Current regulations require mutual funds to disclose their portfolio holdings twice yearly. For actively managed funds, disclosure tells the public which assets the manager views as undervalued. If other investors can copy the actively managed funds' investments without affecting asset values, the return on the manager's research is diminished. If buying by "copycat" investors drives up the prices of assets held by the actively managed fund, however, then the disclosing fund may benefit. This paper provides empirical evidence on one of the costs of disclosure by estimating the returns of copycat mutual funds, which purchase the same assets as actively managed funds as soon as those asset holdings are disclosed.
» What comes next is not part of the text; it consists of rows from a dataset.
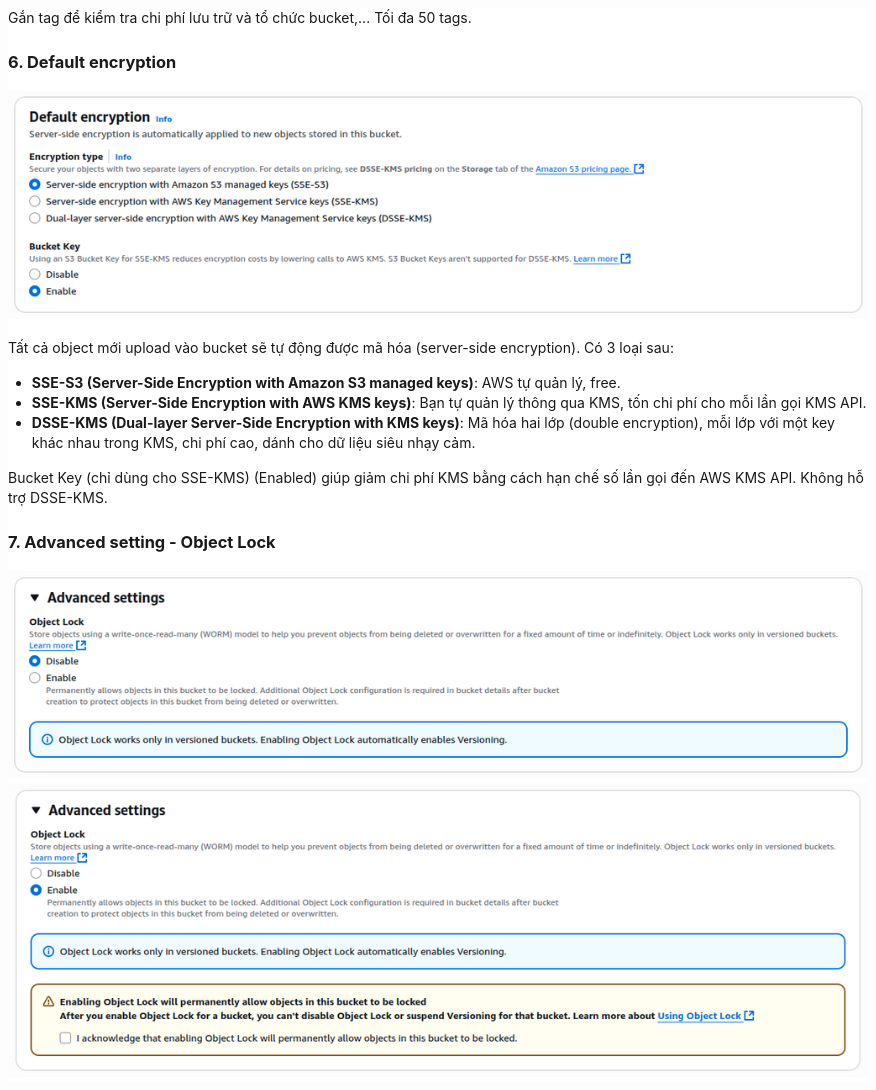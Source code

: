 Gắn tag để kiểm tra chi phí lưu trữ và tổ chức bucket,... Tối đa 50 tags.

### 6. Default encryption

![Object Ownership](../../images/s3/s3-bucket-default-encryption.png)

Tất cả object mới upload vào bucket sẽ tự động được mã hóa (server-side encryption). Có 3 loại sau:

- **SSE-S3 (Server-Side Encryption with Amazon S3 managed keys)**: AWS tự quản lý, free.
- **SSE-KMS (Server-Side Encryption with AWS KMS keys)**: Bạn tự quản lý thông qua KMS, tốn chi phí cho mỗi lần gọi KMS API.
- **DSSE-KMS (Dual-layer Server-Side Encryption with KMS keys)**: Mã hóa hai lớp (double encryption), mỗi lớp với một key khác nhau trong KMS, chi phí cao, dánh cho dữ liệu siêu nhạy cảm.

Bucket Key (chỉ dùng cho SSE-KMS) (Enabled) giúp giảm chi phí KMS bằng cách hạn chế số lần gọi đến AWS KMS API. Không hỗ trợ DSSE-KMS.

### 7. Advanced setting - Object Lock

![Object Ownership](../../images/s3/s3-bucket-object-lock.png)
![Object Ownership](../../images/s3/s3-bucket-object-lock-2.png)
Our results for a limited sample of high-expense funds in the 1990s suggest that while these actively managed funds earned higher returns before expenses than their associated copycat funds, after expenses copycat funds earned statistically indistinguishable, and possibly higher, returns.

Suggested Citation

  • Frank, Mary Margaret & Poterba, James M & Shackelford, Douglas A & Shoven, John B, 2004. "Copycat Funds: Information Disclosure Regulation and the Returns to Active Management in the Mutual Fund Industry," Journal of Law and Economics, University of Chicago Press, vol. 47(2), pages 515-541, October.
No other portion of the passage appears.